*INPUT DATA:*
· · · · · · ·

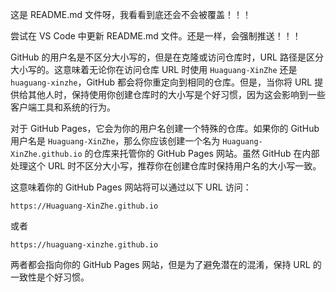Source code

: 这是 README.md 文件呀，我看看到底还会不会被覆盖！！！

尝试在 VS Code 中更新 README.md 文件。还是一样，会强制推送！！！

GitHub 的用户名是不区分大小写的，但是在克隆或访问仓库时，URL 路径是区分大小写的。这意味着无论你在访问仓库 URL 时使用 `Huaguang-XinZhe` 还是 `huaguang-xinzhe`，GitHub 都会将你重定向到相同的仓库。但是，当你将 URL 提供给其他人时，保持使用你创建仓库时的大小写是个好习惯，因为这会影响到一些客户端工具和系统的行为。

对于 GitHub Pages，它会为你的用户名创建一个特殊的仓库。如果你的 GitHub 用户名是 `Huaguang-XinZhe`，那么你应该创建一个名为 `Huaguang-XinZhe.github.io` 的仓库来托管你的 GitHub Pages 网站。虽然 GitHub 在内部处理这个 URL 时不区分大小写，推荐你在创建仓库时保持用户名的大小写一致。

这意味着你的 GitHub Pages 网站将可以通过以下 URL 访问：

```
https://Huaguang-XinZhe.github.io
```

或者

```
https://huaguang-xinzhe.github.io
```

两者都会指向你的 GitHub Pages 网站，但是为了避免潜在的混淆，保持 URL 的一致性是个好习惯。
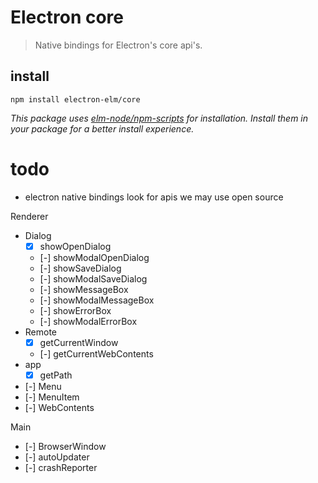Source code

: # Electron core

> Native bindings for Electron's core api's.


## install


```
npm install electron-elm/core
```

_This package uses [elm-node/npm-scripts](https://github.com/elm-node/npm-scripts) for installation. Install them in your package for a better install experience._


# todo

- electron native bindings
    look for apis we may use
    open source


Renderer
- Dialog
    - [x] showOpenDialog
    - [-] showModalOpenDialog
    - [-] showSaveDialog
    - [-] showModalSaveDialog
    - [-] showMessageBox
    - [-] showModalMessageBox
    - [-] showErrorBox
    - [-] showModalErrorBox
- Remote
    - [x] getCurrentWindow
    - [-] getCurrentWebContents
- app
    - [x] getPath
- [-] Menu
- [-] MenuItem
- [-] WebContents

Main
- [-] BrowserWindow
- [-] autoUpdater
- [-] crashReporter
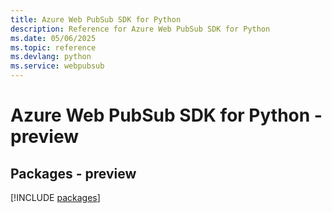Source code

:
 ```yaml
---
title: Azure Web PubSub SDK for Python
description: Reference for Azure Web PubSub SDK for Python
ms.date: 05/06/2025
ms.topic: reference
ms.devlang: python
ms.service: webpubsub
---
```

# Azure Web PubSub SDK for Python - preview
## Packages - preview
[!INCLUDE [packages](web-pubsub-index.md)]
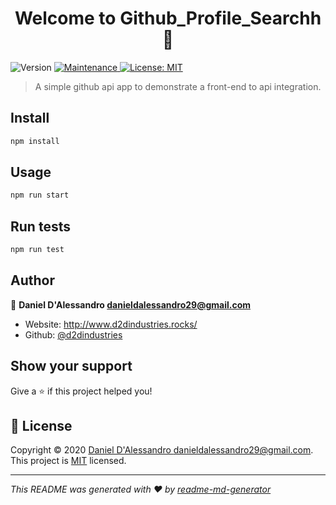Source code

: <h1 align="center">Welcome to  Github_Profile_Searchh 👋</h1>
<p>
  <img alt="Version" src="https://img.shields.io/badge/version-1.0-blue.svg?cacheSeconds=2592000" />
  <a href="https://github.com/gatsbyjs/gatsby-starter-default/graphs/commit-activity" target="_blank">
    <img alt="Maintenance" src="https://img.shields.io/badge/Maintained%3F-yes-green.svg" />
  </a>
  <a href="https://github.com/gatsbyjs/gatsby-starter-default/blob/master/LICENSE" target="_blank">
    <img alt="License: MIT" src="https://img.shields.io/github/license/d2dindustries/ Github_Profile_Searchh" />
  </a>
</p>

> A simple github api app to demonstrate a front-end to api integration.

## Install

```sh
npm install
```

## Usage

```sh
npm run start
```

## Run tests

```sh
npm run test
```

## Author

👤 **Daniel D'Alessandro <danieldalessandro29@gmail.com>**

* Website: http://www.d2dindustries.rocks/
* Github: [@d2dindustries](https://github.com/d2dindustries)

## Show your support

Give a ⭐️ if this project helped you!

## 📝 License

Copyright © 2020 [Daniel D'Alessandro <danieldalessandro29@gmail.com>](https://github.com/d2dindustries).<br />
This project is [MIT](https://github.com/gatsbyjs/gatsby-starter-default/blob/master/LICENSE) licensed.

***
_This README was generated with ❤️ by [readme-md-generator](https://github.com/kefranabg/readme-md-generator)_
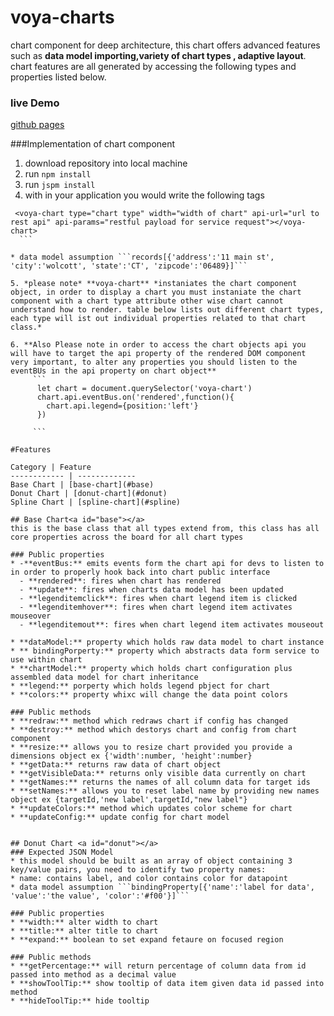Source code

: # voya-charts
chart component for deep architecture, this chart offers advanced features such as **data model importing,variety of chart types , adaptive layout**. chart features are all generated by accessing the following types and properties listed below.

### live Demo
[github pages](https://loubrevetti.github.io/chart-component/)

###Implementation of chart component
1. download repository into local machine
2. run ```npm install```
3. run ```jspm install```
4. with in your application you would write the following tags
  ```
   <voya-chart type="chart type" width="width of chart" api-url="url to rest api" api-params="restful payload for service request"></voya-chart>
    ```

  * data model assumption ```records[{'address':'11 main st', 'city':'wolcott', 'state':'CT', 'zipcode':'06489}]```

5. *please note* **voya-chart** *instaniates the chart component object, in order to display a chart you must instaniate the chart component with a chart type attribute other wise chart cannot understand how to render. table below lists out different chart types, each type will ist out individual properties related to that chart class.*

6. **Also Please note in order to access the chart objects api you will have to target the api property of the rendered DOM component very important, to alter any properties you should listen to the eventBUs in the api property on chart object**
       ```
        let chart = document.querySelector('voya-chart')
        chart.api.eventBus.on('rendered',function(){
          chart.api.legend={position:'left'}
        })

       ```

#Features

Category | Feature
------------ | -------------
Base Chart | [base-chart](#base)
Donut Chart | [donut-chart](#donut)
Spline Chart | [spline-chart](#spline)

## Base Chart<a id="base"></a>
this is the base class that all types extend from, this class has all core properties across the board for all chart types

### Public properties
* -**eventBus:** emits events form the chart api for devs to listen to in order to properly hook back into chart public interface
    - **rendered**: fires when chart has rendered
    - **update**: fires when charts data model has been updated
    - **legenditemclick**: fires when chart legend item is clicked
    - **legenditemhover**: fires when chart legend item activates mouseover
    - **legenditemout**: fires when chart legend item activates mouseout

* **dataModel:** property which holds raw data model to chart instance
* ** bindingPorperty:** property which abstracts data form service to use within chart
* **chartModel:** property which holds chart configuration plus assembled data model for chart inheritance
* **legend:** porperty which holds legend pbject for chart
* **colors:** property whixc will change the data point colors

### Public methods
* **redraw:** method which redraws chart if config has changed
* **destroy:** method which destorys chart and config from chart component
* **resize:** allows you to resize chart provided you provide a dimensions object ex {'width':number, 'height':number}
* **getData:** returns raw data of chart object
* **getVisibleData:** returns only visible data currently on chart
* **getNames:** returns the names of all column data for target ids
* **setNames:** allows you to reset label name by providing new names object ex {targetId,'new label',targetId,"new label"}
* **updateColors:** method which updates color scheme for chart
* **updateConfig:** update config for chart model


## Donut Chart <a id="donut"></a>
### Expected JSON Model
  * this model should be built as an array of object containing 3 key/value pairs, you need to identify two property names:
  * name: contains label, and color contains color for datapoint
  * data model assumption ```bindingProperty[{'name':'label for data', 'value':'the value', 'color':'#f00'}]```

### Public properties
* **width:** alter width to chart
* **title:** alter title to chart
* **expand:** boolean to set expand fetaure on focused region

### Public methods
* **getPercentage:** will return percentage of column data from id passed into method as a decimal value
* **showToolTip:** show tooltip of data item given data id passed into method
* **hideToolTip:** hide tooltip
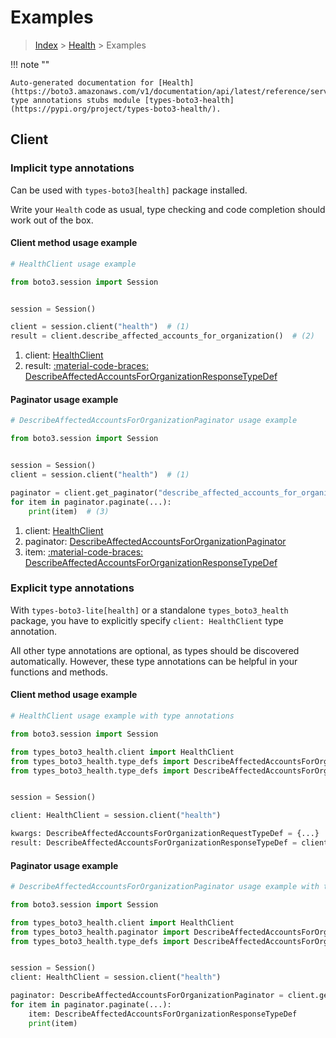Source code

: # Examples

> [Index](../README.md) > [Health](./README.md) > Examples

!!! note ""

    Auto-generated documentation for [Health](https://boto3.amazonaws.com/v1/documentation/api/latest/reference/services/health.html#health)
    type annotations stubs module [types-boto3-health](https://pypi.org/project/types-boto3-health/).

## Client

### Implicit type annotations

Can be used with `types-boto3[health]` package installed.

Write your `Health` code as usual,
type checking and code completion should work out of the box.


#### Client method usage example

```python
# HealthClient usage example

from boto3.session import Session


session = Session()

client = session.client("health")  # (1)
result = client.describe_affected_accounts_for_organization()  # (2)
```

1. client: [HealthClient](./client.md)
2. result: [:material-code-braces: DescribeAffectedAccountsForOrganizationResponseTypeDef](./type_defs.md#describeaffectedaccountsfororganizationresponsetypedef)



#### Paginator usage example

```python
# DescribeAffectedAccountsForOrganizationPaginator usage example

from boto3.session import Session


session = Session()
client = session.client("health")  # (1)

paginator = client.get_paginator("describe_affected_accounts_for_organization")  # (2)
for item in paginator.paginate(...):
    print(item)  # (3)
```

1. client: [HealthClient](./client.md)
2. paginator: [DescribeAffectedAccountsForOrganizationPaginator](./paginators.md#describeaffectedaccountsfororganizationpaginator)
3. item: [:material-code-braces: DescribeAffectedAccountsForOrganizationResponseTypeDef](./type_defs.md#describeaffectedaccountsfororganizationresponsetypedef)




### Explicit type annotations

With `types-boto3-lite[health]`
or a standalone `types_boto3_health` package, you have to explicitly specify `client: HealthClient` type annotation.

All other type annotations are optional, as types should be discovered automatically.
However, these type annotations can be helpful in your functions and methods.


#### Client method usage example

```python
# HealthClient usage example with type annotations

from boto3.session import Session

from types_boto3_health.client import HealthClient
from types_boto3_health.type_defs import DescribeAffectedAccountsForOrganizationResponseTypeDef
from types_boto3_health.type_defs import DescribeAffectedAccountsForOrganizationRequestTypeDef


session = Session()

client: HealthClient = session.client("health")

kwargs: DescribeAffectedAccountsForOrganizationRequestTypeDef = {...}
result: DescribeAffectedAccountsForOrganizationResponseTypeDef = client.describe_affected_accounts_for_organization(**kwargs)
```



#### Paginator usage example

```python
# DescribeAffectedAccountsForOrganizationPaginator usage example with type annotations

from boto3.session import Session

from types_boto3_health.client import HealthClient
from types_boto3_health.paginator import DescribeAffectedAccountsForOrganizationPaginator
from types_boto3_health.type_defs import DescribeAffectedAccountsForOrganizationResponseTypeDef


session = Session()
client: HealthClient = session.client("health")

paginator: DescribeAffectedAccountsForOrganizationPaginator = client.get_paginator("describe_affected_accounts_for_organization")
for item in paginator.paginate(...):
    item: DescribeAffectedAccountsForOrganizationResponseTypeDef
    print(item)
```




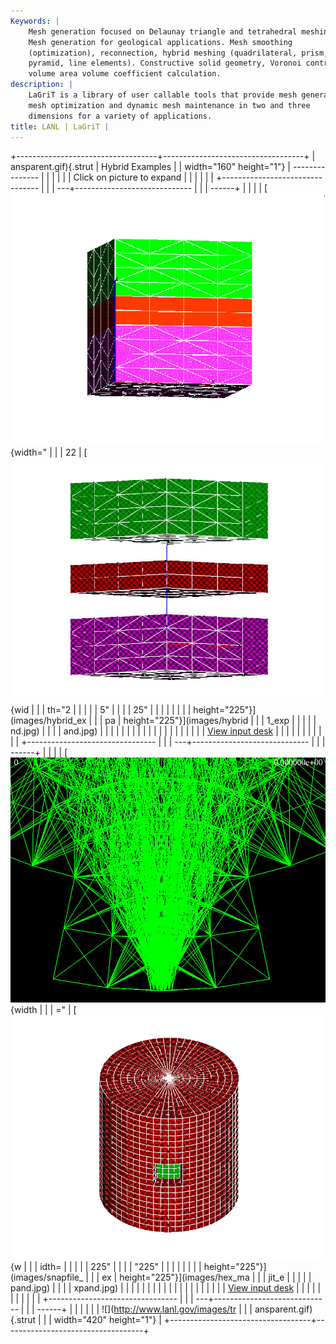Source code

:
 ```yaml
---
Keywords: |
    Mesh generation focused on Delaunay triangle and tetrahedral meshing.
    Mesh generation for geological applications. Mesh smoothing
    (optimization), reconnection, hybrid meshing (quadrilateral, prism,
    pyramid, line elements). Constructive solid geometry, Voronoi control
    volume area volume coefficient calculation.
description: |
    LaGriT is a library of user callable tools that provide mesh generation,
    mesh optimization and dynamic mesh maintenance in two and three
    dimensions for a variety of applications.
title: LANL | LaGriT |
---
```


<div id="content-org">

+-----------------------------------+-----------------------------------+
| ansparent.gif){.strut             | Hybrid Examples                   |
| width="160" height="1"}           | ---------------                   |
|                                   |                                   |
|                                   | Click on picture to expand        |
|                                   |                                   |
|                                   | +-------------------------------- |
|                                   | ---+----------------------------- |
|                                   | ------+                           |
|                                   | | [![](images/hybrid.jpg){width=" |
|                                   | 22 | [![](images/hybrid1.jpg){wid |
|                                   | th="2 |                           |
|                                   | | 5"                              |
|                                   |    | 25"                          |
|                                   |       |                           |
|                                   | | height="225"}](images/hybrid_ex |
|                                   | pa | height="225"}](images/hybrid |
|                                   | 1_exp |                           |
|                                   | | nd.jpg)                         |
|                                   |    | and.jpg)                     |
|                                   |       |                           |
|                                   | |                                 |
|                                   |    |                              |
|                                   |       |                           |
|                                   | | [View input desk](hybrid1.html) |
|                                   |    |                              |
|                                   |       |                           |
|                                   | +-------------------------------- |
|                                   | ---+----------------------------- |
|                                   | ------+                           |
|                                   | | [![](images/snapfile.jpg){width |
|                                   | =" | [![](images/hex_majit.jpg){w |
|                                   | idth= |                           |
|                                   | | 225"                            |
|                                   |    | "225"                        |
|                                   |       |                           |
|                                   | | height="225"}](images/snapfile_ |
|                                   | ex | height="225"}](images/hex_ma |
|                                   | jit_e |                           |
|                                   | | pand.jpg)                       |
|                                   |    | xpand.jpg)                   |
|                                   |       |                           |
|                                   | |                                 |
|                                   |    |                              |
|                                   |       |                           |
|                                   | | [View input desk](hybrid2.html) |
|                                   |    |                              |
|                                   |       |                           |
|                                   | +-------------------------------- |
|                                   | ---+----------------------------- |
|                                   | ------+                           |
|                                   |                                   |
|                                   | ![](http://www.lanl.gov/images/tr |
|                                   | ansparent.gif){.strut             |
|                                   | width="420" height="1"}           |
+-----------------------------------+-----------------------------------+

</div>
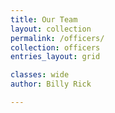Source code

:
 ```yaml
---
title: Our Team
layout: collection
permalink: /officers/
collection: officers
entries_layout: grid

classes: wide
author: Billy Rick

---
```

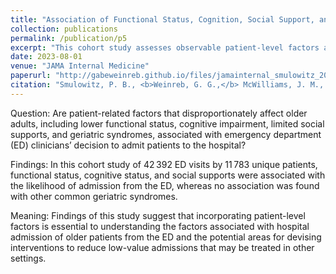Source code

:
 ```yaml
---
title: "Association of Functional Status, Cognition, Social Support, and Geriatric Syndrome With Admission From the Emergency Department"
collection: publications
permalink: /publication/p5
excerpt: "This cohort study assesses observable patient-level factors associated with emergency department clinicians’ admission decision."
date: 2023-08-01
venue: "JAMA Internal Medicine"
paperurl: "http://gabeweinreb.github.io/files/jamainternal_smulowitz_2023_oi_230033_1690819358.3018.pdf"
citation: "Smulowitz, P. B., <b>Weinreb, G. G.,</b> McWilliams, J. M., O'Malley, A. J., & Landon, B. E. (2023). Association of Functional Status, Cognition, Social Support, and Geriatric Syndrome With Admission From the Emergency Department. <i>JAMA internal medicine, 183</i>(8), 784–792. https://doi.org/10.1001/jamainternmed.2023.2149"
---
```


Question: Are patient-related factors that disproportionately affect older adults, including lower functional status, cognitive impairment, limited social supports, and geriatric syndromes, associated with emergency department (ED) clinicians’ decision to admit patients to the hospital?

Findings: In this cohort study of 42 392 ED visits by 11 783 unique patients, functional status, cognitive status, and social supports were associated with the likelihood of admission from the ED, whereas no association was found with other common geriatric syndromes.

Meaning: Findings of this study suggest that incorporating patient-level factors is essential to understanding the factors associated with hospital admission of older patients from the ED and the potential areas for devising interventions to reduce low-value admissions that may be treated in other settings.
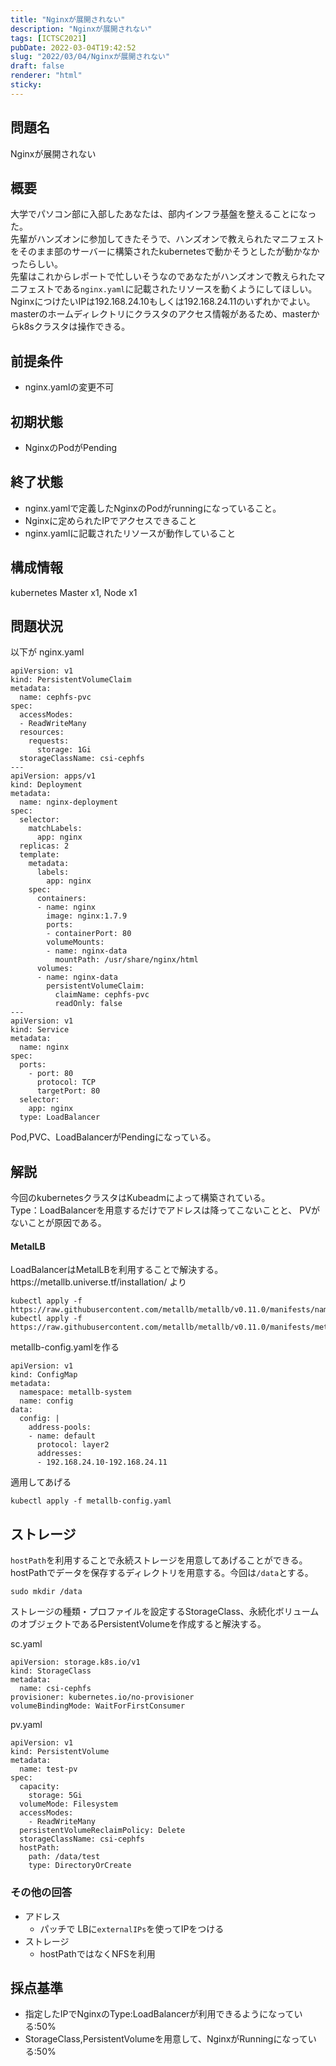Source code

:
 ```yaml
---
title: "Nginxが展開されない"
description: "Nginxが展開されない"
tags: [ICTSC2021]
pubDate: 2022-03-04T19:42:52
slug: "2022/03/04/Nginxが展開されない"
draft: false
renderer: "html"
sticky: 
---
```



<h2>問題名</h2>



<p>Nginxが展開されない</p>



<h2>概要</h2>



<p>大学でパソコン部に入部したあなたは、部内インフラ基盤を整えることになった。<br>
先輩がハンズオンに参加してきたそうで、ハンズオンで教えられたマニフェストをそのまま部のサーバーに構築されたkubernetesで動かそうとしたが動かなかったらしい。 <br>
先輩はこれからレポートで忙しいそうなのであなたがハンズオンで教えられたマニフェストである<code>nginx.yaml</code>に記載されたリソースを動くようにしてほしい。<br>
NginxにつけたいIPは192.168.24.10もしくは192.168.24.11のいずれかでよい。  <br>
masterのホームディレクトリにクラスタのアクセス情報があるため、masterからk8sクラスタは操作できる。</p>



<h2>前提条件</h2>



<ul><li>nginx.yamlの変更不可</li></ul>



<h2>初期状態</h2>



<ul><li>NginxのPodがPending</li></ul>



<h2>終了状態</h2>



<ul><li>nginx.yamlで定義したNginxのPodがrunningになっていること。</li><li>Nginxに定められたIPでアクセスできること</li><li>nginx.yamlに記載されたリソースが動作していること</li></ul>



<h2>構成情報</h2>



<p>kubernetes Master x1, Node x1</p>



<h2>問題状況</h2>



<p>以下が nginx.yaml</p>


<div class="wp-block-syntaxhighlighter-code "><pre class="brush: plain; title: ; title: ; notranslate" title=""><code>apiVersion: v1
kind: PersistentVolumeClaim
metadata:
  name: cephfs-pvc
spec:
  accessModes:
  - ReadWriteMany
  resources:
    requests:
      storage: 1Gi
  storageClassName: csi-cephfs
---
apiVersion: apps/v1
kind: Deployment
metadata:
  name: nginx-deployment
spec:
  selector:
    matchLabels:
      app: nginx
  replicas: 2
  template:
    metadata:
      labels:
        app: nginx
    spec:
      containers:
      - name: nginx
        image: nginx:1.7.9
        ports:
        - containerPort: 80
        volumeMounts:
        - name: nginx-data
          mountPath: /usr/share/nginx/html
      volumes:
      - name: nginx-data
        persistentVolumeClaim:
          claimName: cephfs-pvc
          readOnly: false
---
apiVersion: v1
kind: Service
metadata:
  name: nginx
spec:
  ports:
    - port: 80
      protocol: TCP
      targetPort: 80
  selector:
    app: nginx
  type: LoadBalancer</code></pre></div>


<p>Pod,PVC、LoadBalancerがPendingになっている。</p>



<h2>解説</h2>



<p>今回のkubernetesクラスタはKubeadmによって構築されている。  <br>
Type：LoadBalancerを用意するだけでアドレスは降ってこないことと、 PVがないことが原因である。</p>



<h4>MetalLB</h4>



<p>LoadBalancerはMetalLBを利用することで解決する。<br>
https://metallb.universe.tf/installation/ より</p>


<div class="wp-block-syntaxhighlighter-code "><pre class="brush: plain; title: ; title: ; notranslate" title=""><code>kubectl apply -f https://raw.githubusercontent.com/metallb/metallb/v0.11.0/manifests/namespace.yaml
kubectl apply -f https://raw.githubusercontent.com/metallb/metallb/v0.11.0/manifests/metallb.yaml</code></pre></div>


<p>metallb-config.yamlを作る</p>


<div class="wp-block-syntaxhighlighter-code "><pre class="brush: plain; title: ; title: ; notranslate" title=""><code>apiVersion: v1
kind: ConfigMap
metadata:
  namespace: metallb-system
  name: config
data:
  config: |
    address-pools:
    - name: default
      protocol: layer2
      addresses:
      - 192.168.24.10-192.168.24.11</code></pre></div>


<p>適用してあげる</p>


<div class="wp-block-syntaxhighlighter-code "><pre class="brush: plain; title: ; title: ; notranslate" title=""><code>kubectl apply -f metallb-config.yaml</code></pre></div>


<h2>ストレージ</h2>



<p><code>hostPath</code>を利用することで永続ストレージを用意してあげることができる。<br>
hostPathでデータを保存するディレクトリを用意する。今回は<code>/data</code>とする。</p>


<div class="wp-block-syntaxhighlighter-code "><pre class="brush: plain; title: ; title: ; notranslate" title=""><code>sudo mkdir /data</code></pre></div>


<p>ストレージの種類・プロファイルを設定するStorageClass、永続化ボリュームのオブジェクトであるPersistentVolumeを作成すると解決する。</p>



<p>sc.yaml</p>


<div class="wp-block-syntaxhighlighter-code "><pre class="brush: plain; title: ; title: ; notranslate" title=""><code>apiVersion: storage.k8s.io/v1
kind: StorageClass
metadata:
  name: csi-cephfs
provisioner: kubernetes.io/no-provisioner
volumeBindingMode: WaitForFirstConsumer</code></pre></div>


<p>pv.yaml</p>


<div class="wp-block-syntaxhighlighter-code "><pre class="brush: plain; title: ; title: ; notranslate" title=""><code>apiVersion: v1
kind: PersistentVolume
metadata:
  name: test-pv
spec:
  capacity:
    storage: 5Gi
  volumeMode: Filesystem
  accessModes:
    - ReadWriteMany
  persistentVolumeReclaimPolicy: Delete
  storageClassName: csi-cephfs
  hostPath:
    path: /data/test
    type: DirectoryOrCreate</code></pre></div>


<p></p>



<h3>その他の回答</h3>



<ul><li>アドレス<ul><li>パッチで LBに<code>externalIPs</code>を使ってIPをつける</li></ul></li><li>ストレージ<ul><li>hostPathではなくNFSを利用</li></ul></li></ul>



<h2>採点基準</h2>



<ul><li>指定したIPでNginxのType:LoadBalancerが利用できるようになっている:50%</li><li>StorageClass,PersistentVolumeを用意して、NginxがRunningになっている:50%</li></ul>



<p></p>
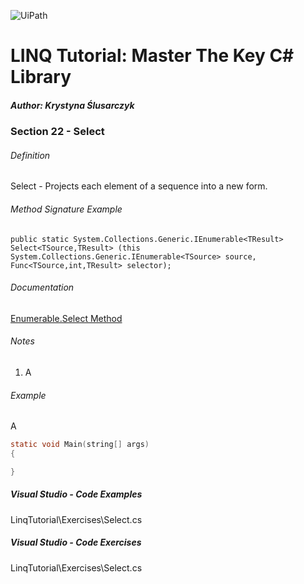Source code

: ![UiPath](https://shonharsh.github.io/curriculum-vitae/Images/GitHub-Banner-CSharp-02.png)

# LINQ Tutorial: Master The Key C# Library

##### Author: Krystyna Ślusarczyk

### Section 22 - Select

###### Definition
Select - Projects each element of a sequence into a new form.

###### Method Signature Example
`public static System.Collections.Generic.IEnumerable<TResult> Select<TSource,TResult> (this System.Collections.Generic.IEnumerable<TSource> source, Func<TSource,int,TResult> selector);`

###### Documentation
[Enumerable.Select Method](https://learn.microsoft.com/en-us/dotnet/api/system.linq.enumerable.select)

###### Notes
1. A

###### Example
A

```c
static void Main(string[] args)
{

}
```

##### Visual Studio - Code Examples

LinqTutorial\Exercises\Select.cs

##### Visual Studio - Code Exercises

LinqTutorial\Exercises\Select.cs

· · · · · · ·

*WHAT YOU WILL DO:* In the listing above, find the line with "for chart model" and output it and every line after it up to and including the line with "Can be used", exactly, minus the pictures.

*SOLUTION TO THIS PROBLEM:*
* **updateConfig:** update config for chart model


## Donut Chart <a id="donut"></a>
### Expected JSON Model
  * this model should be built as an array of object containing 3 key/value pairs, you need to identify two property names:
  * name: contains label, and color contains color for datapoint
  * data model assumption ```bindingProperty[{'name':'label for data', 'value':'the value', 'color':'#f00'}]```

### Public properties
* **width:** alter width to chart
* **title:** alter title to chart
* **expand:** boolean to set expand fetaure on focused region

### Public methods
* **getPercentage:** will return percentage of column data from id passed into method as a decimal value
* **showToolTip:** show tooltip of data item given data id passed into method
* **hideToolTip:** hide tooltip
Source code

: # Examples

> [Index](../README.md) > [Health](./README.md) > Examples

!!! note ""

    Auto-generated documentation for [Health](https://boto3.amazonaws.com/v1/documentation/api/latest/reference/services/health.html#health)
    type annotations stubs module [types-boto3-health](https://pypi.org/project/types-boto3-health/).

## Client

### Implicit type annotations

Can be used with `types-boto3[health]` package installed.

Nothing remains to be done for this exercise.